Horav Yosef Zundel Salant, zl, quotes Chazal (Sanhedrin 72b) who interpret the case of ba b’machteres as speaking about a father who is in such need of money that he is prepared to steal from his own son. Sadly, some people are lenient when it is about their son’s money. They have reasons to justify what (I feel) is the nadir of miscreancy, convincing themselves that they may take advantage of their children, since they did “so much” for them earlier in life. Veritably, such fathers only take advantage. They were hardly there for them when their input was crucial. They appear only when it is to their advantage.

The question now arises: A father steals from his son, since he feels, “Why not?” – He owes me!” The father is caught and, lo and behold, has no money to pay for his sin. He should now be sold as a slave. This is a shameful punishment for a son to bring upon his father – and, this is exactly how some “sons” and some people (who have nothing to do but find fault) might view the rightful punishment which the father earned for himself. No son wants to be the cause of his father’s shame. The Torah, therefore, chose to write the law of v’nimkar b’gneivaso specifically at this point, in order to convey a message. The son is not bringing about his father’s shame. The father who sought to take advantage of his son’s filial love is the one who is shaming himself.

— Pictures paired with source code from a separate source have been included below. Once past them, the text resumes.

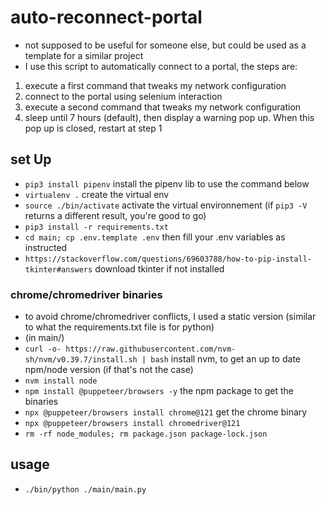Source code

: # auto-reconnect-portal
- not supposed to be useful for someone else, but could be used as a template for a similar project
- I use this script to automatically connect to a portal, the steps are:
1. execute a first command that tweaks my network configuration
2. connect to the portal using selenium interaction
3. execute a second command that tweaks my network configuration
4. sleep until 7 hours (default), then display a warning pop up. When this pop up is closed, restart at step 1
## set Up
- `pip3 install pipenv` install the pipenv lib to use the command below
- `virtualenv .` create the virtual env
- `source ./bin/activate` activate the virtual environnement (if `pip3 -V` returns a different result, you're good to go)
- `pip3 install -r requirements.txt` 
- `cd main; cp .env.template .env` then fill your .env variables as instructed
- `https://stackoverflow.com/questions/69603788/how-to-pip-install-tkinter#answers` download tkinter if not installed
### chrome/chromedriver binaries
- to avoid chrome/chromedriver conflicts, I used a static version (similar to what the requirements.txt file is for python)
- (in main/)
- `curl -o- https://raw.githubusercontent.com/nvm-sh/nvm/v0.39.7/install.sh | bash` install nvm, to get an up to date npm/node version (if that's not the case)
- `nvm install node`
- `npm install @puppeteer/browsers -y` the npm package to get the binaries
- `npx @puppeteer/browsers install chrome@121` get the chrome binary
- `npx @puppeteer/browsers install chromedriver@121`
- `rm -rf node_modules; rm package.json package-lock.json`
## usage
- `./bin/python ./main/main.py`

One last word: There is a phenomenon of toxic parents who can be intentionally malevolent, but, more often, they are just self-centered and do not understand that their children have their own conflicting desires and emotional needs. A psychologist divides it into categories, which, for the most part, do not have to grow into conflict, if both parties are aware that a problem exists and maintain a willingness to address the issues. Some parents think that they require their children’s assistance in caring for them; their feelings always take precedence over the feelings of their children. They are acutely aware of personal problems, which plague them, and they expect their children to remain mum and conceal these problems. They are controlling, using guilt or money to control a child’s life. They refuse to allow their child to grow up and become an independent adult. They refuse to recognize self-imposed parameters created by their children, (ie., their children want their own “space”.) They constantly undermine their children. Last is the passive-aggressive parent who controls his child through his moods. Many of us have seen this in action in some of the finest homes. It affects both young and adult children, stunting their lives and marriages. We should take a lesson from the Torah, which teaches us that no parent may manipulate the lives of his/her children. They are our responsibility, not our convenience.